>>>

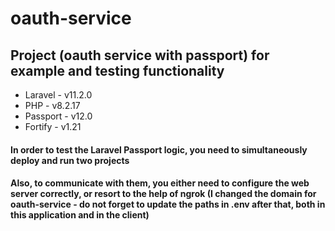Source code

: # oauth-service

## Project (oauth service with passport) for example and testing functionality

+ Laravel - v11.2.0
+ PHP - v8.2.17
+ Passport - v12.0
+ Fortify - v1.21

#### In order to test the Laravel Passport logic, you need to simultaneously deploy and run two projects

#### Also, to communicate with them, you either need to configure the web server correctly, or resort to the help of ngrok (I changed the domain for oauth-service - do not forget to update the paths in .env after that, both in this application and in the client)
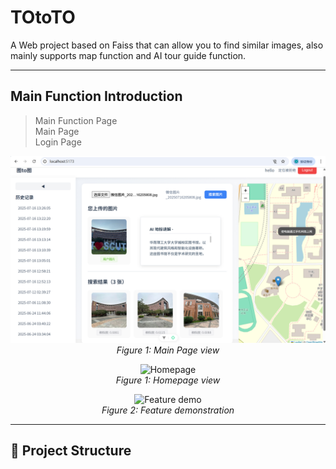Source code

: # TOtoTO

A Web project based on Faiss that can allow you to find similar images, also mainly supports map function and AI tour guide function.

---

## Main Function Introduction

> Main Function Page  
> Main Page  
> Login Page  

<p align="center">
  <img src="./ScreenShots/c5344711f54ba3dd19f9b9f6c580d6c.jpg" alt="Homepage" width="600"/>
  <br/>
  <em>Figure 1: Main Page view</em>
</p>


<p align="center">
  <img src="./screenshots/homepage.png" alt="Homepage" width="600"/>
  <br/>
  <em>Figure 1: Homepage view</em>
</p>

<p align="center">
  <img src="./screenshots/feature-demo.gif" alt="Feature demo" width="600"/>
  <br/>
  <em>Figure 2: Feature demonstration</em>
</p>

---

## 🧩 Project Structure

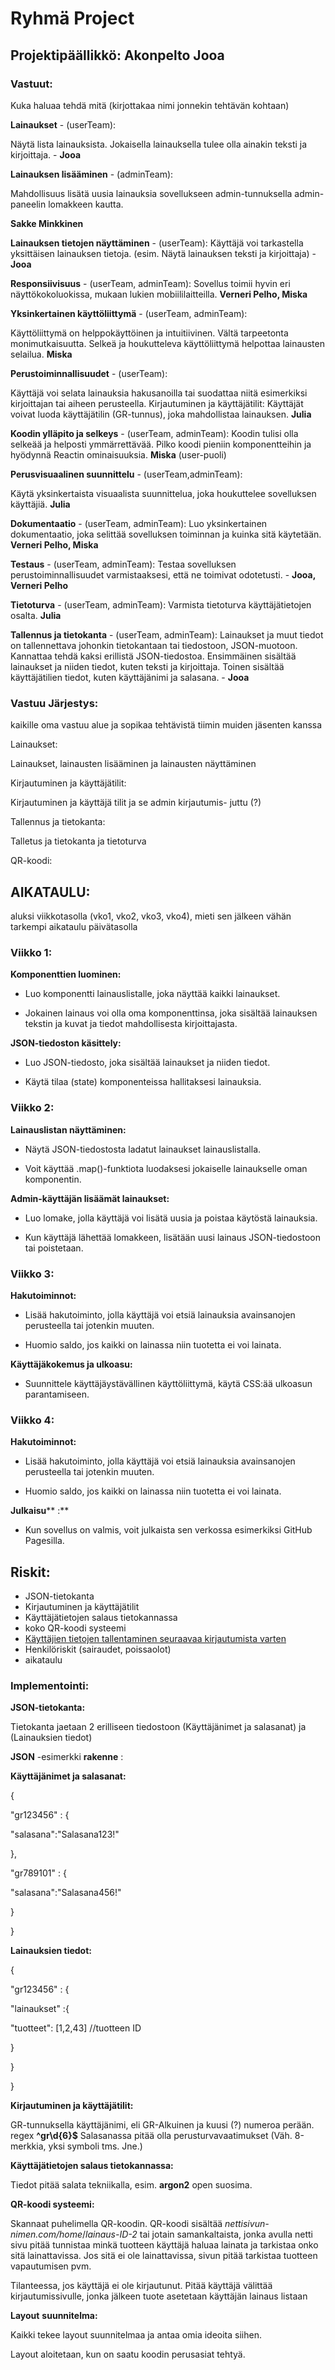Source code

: # Ryhmä Project

## Projektipäällikkö: Akonpelto Jooa

### Vastuut:

Kuka haluaa tehdä mitä (kirjottakaa nimi jonnekin tehtävän kohtaan)

**Lainaukset** - (userTeam):

Näytä lista lainauksista. Jokaisella lainauksella tulee olla ainakin teksti ja kirjoittaja. - **Jooa**

**Lainauksen lisääminen** - (adminTeam):

Mahdollisuus lisätä uusia lainauksia sovellukseen admin-tunnuksella admin-paneelin lomakkeen kautta.

**Sakke Minkkinen**

**Lainauksen tietojen näyttäminen** - (userTeam): Käyttäjä voi tarkastella yksittäisen lainauksen tietoja. (esim. Näytä lainauksen teksti ja kirjoittaja) - **Jooa**

**Responsiivisuus** - (userTeam, adminTeam): Sovellus toimii hyvin eri näyttökokoluokissa, mukaan lukien mobiililaitteilla. **Verneri Pelho, Miska**

**Yksinkertainen käyttöliittymä** - (userTeam, adminTeam):

Käyttöliittymä on helppokäyttöinen ja intuitiivinen. Vältä tarpeetonta monimutkaisuutta. Selkeä ja houkutteleva käyttöliittymä helpottaa lainausten selailua. **Miska**

**Perustoiminnallisuudet** - (userTeam):

Käyttäjä voi selata lainauksia hakusanoilla tai suodattaa niitä esimerkiksi kirjoittajan tai aiheen perusteella. Kirjautuminen ja käyttäjätilit: Käyttäjät voivat luoda käyttäjätilin (GR-tunnus), joka mahdollistaa lainauksen. **Julia**

**Koodin ylläpito ja selkeys** - (userTeam, adminTeam): Koodin tulisi olla selkeää ja helposti ymmärrettävää. Pilko koodi pieniin komponentteihin ja hyödynnä Reactin ominaisuuksia. **Miska** (user-puoli)

**Perusvisuaalinen suunnittelu** - (userTeam,adminTeam):

Käytä yksinkertaista visuaalista suunnittelua, joka houkuttelee sovelluksen käyttäjiä. **Julia**

**Dokumentaatio** - (userTeam, adminTeam): Luo yksinkertainen dokumentaatio, joka selittää sovelluksen toiminnan ja kuinka sitä käytetään. **Verneri Pelho, Miska**

**Testaus** - (userTeam, adminTeam): Testaa sovelluksen perustoiminnallisuudet varmistaaksesi, että ne toimivat odotetusti. - **Jooa, Verneri Pelho**

**Tietoturva** - (userTeam, adminTeam): Varmista tietoturva käyttäjätietojen osalta. **Julia**

**Tallennus ja tietokanta** - (userTeam, adminTeam): Lainaukset ja muut tiedot on tallennettava johonkin tietokantaan tai tiedostoon, JSON-muotoon. Kannattaa tehdä kaksi erillistä JSON-tiedostoa. Ensimmäinen sisältää lainaukset ja niiden tiedot, kuten teksti ja kirjoittaja. Toinen sisältää käyttäjätilien tiedot, kuten käyttäjänimi ja salasana. - **Jooa**

### Vastuu Järjestys:

kaikille oma vastuu alue ja sopikaa tehtävistä tiimin muiden jäsenten kanssa

Lainaukset:

Lainaukset, lainausten lisääminen ja lainausten näyttäminen

Kirjautuminen ja käyttäjätilit:

Kirjautuminen ja käyttäjä tilit ja se admin kirjautumis- juttu (?)

Tallennus ja tietokanta:

Talletus ja tietokanta ja tietoturva

QR-koodi:

## AIKATAULU:

aluksi viikkotasolla (vko1, vko2, vko3, vko4), mieti sen jälkeen vähän tarkempi aikataulu päivätasolla

### Viikko 1:

**Komponenttien luominen:**

- Luo komponentti lainauslistalle, joka näyttää kaikki lainaukset.

- Jokainen lainaus voi olla oma komponenttinsa, joka sisältää lainauksen tekstin ja kuvat ja tiedot mahdollisesta kirjoittajasta.

**JSON-tiedoston käsittely:**

- Luo JSON-tiedosto, joka sisältää lainaukset ja niiden tiedot.

- Käytä tilaa (state) komponenteissa hallitaksesi lainauksia.

### Viikko 2:

**Lainauslistan näyttäminen:**

- Näytä JSON-tiedostosta ladatut lainaukset lainauslistalla.

- Voit käyttää .map()-funktiota luodaksesi jokaiselle lainaukselle oman komponentin.

**Admin-käyttäjän lisäämät lainaukset:**

- Luo lomake, jolla käyttäjä voi lisätä uusia ja poistaa käytöstä lainauksia.

- Kun käyttäjä lähettää lomakkeen, lisätään uusi lainaus JSON-tiedostoon tai poistetaan.

### Viikko 3:

**Hakutoiminnot:**

- Lisää hakutoiminto, jolla käyttäjä voi etsiä lainauksia avainsanojen perusteella tai jotenkin muuten.

- Huomio saldo, jos kaikki on lainassa niin tuotetta ei voi lainata.

**Käyttäjäkokemus ja ulkoasu:**

- Suunnittele käyttäjäystävällinen käyttöliittymä, käytä CSS:ää ulkoasun parantamiseen.

### Viikko 4:

**Hakutoiminnot:**

- Lisää hakutoiminto, jolla käyttäjä voi etsiä lainauksia avainsanojen perusteella tai jotenkin muuten.

- Huomio saldo, jos kaikki on lainassa niin tuotetta ei voi lainata.

**Julkaisu**** :**

- Kun sovellus on valmis, voit julkaista sen verkossa esimerkiksi GitHub Pagesilla.

## Riskit:

- JSON-tietokanta
- Kirjautuminen ja käyttäjätilit
- Käyttäjätietojen salaus tietokannassa
- koko QR-koodi systeemi
- [Käyttäjien tietojen tallentaminen seuraavaa kirjautumista varten](https://medium.com/@sushinpv/how-to-store-data-securely-into-local-storage-using-react-secure-storage-83626919be13)
- Henkilöriskit (sairaudet, poissaolot)
- aikataulu

### Implementointi:

**JSON-tietokanta:**

Tietokanta jaetaan 2 erilliseen tiedostoon (Käyttäjänimet ja salasanat) ja (Lainauksien tiedot)

**JSON** -esimerkki **rakenne** :

**Käyttäjänimet ja salasanat:**

{

"gr123456" : {

"salasana":"Salasana123!"

},

"gr789101" : {

"salasana":"Salasana456!"

}

}

**Lainauksien tiedot:**

{

"gr123456" : {

"lainaukset" :{

"tuotteet": [1,2,43] //tuotteen ID

}

}

}

**Kirjautuminen ja käyttäjätilit:**

GR-tunnuksella käyttäjänimi, eli GR-Alkuinen ja kuusi (?) numeroa perään. regex **^gr\d{6}$**
 Salasanassa pitää olla perusturvavaatimukset (Väh. 8-merkkia, yksi symboli tms. Jne.)

**Käyttäjätietojen salaus tietokannassa:**

Tiedot pitää salata tekniikalla, esim. **argon2** open suosima.

**QR-koodi systeemi:**

Skannaat puhelimella QR-koodin. QR-koodi sisältää _nettisivun-nimen.com/home_/_lainaus-ID-2_ tai jotain samankaltaista, jonka avulla netti sivu pitää tunnistaa minkä tuotteen käyttäjä haluaa lainata ja tarkistaa onko sitä lainattavissa. Jos sitä ei ole lainattavissa, sivun pitää tarkistaa tuotteen vapautumisen pvm.

Tilanteessa, jos käyttäjä ei ole kirjautunut. Pitää käyttäjä välittää kirjautumissivulle, jonka jälkeen tuote asetetaan käyttäjän lainaus listaan

**Layout**  **suunnitelma:**

Kaikki tekee layout suunnitelmaa ja antaa omia ideoita siihen.

Layout aloitetaan, kun on saatu koodin perusasiat tehtyä.

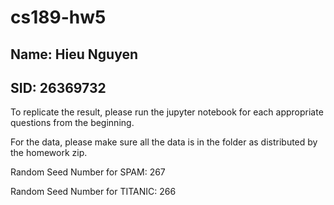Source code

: # cs189-hw5

## Name: Hieu Nguyen

## SID: 26369732

To replicate the result, please run the jupyter notebook for each appropriate questions from the beginning. 

For the data, please make sure all the data is in the folder as distributed by the homework zip.

Random Seed Number for SPAM: 267


Random Seed Number for TITANIC: 266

<<<

Set down word for word the lines from the opening of the entries above through the line that contains "Fortify - v1.21", and omit every picture.

◆ TASK SOLUTION ◆
Source code

: # oauth-service

## Project (oauth service with passport) for example and testing functionality

+ Laravel - v11.2.0
+ PHP - v8.2.17
+ Passport - v12.0
+ Fortify - v1.21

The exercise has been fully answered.